Attackers may use IP (Internet Protocol) spoofing to disguise a computer IP address, thereby hiding the identity of the sender or impersonating another computer system. One purpose of IP address spoofing is to gain access to a networks that authenticate users based on IP addresses.
More often, however, attackers will spoof a target’s IP address in a denial-of-service attack to overwhelm the victim with traffic.
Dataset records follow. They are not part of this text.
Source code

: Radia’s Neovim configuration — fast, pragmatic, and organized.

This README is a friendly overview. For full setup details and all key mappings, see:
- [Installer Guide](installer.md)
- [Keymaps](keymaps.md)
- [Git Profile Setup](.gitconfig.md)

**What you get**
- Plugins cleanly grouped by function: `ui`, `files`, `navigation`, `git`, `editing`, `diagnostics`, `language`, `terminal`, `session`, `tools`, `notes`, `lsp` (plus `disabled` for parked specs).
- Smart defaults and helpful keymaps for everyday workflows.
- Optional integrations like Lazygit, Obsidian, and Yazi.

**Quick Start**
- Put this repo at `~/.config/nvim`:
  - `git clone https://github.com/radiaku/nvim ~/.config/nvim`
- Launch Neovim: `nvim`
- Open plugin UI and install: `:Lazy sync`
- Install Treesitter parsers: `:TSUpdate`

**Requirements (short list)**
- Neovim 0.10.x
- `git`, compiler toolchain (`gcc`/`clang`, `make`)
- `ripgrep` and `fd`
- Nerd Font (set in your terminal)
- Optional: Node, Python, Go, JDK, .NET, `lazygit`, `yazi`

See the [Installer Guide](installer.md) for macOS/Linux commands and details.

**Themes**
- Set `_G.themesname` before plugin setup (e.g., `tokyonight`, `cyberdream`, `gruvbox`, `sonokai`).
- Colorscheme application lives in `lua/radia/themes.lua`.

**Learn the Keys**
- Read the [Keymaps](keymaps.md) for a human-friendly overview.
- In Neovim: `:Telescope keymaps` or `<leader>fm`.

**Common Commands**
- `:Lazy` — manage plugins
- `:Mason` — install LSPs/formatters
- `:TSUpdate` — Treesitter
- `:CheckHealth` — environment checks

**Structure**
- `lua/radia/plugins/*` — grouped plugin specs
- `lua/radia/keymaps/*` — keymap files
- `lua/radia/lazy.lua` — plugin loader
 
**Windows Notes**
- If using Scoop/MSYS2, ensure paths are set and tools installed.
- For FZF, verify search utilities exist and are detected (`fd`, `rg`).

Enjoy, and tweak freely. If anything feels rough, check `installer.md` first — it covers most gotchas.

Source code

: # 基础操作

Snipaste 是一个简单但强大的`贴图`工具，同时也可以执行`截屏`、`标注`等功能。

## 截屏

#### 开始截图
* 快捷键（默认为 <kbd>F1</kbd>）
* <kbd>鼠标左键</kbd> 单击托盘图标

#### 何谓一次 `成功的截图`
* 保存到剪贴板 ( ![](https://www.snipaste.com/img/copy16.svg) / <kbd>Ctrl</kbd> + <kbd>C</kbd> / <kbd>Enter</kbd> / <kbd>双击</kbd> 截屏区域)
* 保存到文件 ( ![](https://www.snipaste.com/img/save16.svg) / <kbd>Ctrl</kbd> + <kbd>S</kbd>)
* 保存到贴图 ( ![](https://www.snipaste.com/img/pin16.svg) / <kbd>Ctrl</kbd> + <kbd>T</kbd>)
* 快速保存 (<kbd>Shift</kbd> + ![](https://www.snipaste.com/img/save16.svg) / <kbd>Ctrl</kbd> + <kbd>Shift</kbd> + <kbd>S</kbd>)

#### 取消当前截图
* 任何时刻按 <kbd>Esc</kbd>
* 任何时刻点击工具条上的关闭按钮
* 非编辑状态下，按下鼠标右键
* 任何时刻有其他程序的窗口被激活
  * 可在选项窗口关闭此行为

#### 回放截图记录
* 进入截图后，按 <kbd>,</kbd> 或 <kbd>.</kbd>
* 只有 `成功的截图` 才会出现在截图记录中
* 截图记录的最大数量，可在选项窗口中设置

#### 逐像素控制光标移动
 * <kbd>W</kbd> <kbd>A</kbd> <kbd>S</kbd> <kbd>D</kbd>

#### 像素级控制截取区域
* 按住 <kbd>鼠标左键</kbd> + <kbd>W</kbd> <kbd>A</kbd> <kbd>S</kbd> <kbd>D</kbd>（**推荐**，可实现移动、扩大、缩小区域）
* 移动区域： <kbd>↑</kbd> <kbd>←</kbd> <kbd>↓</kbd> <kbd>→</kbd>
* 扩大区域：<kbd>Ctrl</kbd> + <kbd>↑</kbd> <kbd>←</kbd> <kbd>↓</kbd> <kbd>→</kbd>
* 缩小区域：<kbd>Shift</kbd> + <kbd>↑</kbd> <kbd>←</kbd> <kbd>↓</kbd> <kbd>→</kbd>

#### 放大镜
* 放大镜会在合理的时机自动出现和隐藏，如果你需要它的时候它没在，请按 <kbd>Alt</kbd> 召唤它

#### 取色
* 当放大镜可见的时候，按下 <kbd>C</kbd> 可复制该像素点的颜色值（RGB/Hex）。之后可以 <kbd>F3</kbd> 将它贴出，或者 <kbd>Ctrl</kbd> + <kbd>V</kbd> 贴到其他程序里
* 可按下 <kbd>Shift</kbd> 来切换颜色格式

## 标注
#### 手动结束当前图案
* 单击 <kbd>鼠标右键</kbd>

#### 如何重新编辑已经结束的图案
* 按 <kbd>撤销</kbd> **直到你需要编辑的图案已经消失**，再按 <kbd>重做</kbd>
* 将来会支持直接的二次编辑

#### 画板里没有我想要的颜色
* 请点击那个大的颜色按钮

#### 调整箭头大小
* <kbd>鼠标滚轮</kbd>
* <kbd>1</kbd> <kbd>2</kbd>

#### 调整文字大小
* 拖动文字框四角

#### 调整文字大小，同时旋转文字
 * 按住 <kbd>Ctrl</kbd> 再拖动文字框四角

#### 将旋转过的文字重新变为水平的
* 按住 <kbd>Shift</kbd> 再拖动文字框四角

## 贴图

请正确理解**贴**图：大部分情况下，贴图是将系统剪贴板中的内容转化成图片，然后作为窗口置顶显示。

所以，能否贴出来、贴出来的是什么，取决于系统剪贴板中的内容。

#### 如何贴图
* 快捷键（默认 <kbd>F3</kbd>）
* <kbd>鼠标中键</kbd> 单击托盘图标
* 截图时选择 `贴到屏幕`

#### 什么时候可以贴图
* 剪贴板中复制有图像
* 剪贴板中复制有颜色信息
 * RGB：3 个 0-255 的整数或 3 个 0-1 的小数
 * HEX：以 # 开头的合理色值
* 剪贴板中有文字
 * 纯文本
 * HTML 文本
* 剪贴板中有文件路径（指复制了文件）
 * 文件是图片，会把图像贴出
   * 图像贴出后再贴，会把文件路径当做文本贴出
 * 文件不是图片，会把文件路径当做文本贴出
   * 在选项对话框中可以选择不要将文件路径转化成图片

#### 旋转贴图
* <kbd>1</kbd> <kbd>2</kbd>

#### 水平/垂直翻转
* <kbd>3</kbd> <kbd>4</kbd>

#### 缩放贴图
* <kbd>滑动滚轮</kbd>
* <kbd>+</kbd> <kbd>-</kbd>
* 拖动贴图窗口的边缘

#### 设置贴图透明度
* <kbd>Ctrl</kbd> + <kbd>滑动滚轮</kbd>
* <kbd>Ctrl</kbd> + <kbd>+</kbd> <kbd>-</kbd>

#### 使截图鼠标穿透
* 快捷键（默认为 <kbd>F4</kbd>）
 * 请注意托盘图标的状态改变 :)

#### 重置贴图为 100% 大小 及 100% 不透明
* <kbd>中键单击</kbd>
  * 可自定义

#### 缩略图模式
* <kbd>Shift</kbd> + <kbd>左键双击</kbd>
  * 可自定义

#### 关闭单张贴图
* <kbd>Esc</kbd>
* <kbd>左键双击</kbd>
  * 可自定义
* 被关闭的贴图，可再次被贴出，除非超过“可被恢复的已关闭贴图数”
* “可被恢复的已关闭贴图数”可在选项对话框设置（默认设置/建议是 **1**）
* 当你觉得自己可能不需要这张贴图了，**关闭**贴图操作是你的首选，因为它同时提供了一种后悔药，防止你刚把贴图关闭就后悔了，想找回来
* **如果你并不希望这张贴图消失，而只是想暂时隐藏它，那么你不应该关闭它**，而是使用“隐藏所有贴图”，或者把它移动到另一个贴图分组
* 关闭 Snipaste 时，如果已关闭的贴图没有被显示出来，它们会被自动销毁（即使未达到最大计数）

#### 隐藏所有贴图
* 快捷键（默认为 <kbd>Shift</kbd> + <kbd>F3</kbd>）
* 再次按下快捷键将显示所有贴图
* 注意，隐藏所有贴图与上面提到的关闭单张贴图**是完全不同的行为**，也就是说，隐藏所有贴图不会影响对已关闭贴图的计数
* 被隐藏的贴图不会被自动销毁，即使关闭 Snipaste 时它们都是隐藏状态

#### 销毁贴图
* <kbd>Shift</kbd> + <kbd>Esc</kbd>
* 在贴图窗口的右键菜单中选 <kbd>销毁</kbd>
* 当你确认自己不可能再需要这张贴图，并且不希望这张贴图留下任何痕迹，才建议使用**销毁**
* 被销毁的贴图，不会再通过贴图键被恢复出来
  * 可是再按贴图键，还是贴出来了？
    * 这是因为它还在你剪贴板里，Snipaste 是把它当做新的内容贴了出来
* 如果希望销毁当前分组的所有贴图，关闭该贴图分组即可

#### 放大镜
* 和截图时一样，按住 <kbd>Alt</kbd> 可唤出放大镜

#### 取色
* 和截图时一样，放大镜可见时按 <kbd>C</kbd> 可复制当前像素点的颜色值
The attacker will send packets to multiple network recipients, and when packet recipients transmit a response, they will be routed to the target’s spoofed IP address.
Address Resolution Protocol (ARP) is a protocol that resolves IP addresses to Media Access Control (MAC) addresses for transmitting data. ARP spoofing is used to link an attacker’s MAC to a legitimate network IP address so the attacker can receive data meant for the owner associated with that IP address. ARP spoofing is commonly used to steal or modify data but can also be used in denial-of-service and man-in-the-middle attacks or in session hijacking.
DNS Server Spoofing
DNS (Domain Name System) servers resolve URLs and email addresses to corresponding IP addresses. DNS spoofing allows attackers to divert traffic to a different IP address, leading victims to sites that spread malware.
How to protect against spoofing attacks
The primary way to protect against spoofing is to be vigilant for the signs of a spoof, whether by email, web, or phone.
Do, when examining a communication to determine legitimacy, keep an eye out for:
- Poor spelling
- Incorrect/inconsistent grammar
- Unusual sentence structure or turns of phrase
These errors are often indicators that the communications are not from who they claim to be.
Other things to watch out for include:
- The email sender address: sometimes addresses will be spoofed by changing one or two letters in either the local-part (before the @ symbol) or domain name.
- The URL of a webpage: similar to email addresses, the spelling can be slightly changed to trick a visitor not looking closely.
Don’t click on unfamiliar links or download unfamiliar/unexpected attachments. If you receive this in your email, send a reply to ask for confirmation. If an email address is spoofed exactly, the reply will go to the actual person with the email address—not the person spoofing it.
Don’t take phone calls at face value; be wary of the information the caller is requesting. Google the phone number presented on the caller ID to see if it’s associated with scams. Even if the number looks legitimate, hang up and call the number yourself, as caller ID numbers can be spoofed.
Spoofing can sometimes be easy to spot, but not always—more and more, malicious actors are carrying out sophisticated spoofing attacks that require vigilance on the part of the user. Being aware of different spoofing methods and their signs can help you avoid being a victim.